Before you take the plunge, we'd like to close things up with a few final thoughts. One of our biggest concerns with any gaming notebook continues to be driver support. We brought this up with NVIDIA, and we weren't surprised to find that the major difficulty appears to be notebook manufacturers. A lengthy series of testing and validation procedures is typical, and this is unfortunately required for every driver update. The result is that it can often be months (if ever) before you see new graphics drivers. That might not be a problem if all you want to do is run Windows Vista and surf the web, but for anyone playing games this is a serious concern. We went so far as to state bluntly, "There is absolutely no purpose in making a gaming notebook if you don't intend to provide the users with timely graphics driver updates!"

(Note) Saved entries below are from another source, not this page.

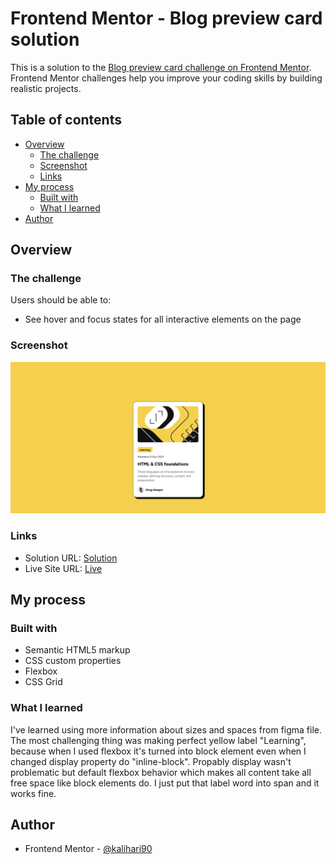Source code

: # Frontend Mentor - Blog preview card solution

This is a solution to the [Blog preview card challenge on Frontend Mentor](https://www.frontendmentor.io/challenges/blog-preview-card-ckPaj01IcS). Frontend Mentor challenges help you improve your coding skills by building realistic projects.

## Table of contents

- [Overview](#overview)
  - [The challenge](#the-challenge)
  - [Screenshot](#screenshot)
  - [Links](#links)
- [My process](#my-process)
  - [Built with](#built-with)
  - [What I learned](#what-i-learned)
- [Author](#author)

## Overview

### The challenge

Users should be able to:

- See hover and focus states for all interactive elements on the page

### Screenshot

![](./img/screenshot.png)

### Links

- Solution URL: [Solution](https://github.com/kalihari90/frontend-mentor-2)
- Live Site URL: [Live](https://kalihari90.github.io/frontend-mentor-2/)

## My process

### Built with

- Semantic HTML5 markup
- CSS custom properties
- Flexbox
- CSS Grid

### What I learned

I've learned using more information about sizes and spaces from figma file. The most challenging thing was making perfect yellow label "Learning", because when I used flexbox it's turned into block element even when I changed display property do "inline-block". Propably display wasn't problematic but default flexbox behavior which makes all content take all free space like block elements do. I just put that label word into span and it works fine.

## Author

- Frontend Mentor - [@kalihari90](https://www.frontendmentor.io/profile/kalihari90)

To their credit, NVIDIA seems more than willing to work with notebook manufacturers, but most of the manufacturers don't appear to understand the importance of driver updates. We encountered this problem when we reviewed the Toshiba X205 notebook a few months back. The latest Toshiba driver (which is yet to be updated!) does not function properly with several of the latest games - for example, we were forced to look for hacked drivers in order to run Bioshock. Call us crazy, but we don't think users should be required to hack their own drivers on a gaming notebook. Our advice is that before you go out and purchase any notebook with the intent to play games, first take a look at the company website and find out how frequently they have updated drivers on previous models - unless you don't mind downloading hacked drivers, of course.

Beyond the question of drivers, arguably the biggest barrier to entry for gaming notebooks is price. "Inexpensive" gaming notebooks usually start at $2500, and it's not unusual to see higher performing models selling for $4000 and more. When you can purchase a very good desktop for gaming and a more moderate notebook for other uses and still save $1000, it's going to be a tough sell for most people. While we don't expect to see notebooks sporting 8800M GPUs priced for $1500 or less anytime soon, NVIDIA did inform us that several companies are working on models starting at $2000. Many consider $2000 the sweet spot for performance notebooks, so we are definitely interested to see what manufacturers can put together targeting that price.

One other complaint that many people have with gaming notebooks is their size. Because of the higher power requirements, most gaming notebooks utilize a 17" chassis (or larger). While some people are willing to deal with a larger, heavier notebook, many would prefer something smaller. NVIDIA informed us that at least one manufacturer is working on a 15.4" chassis equipped with a GeForce 8800M GTX. Again, that is something we definitely look forward to reviewing.

In the grand scheme of things, today's launch of the GeForce 8800M may not seem particularly noteworthy. Most of us figured NVIDIA was working on a faster DX10 mobile part; others were wondering what was taking so long. The 8800M is definitely a nice improvement over the previous top-end mobile offerings, but NVIDIA really hasn't faced much competition in the mobile performance market. AMD/ATI has been content to release midrange and low-end parts, but with plateauing performance requirements and increasing notebook sales, perhaps they will once again enter the high-end gaming notebook sector. Until that happens, the 8800M GTX remains your best bet for gaming on the go - once they actually become available for purchase.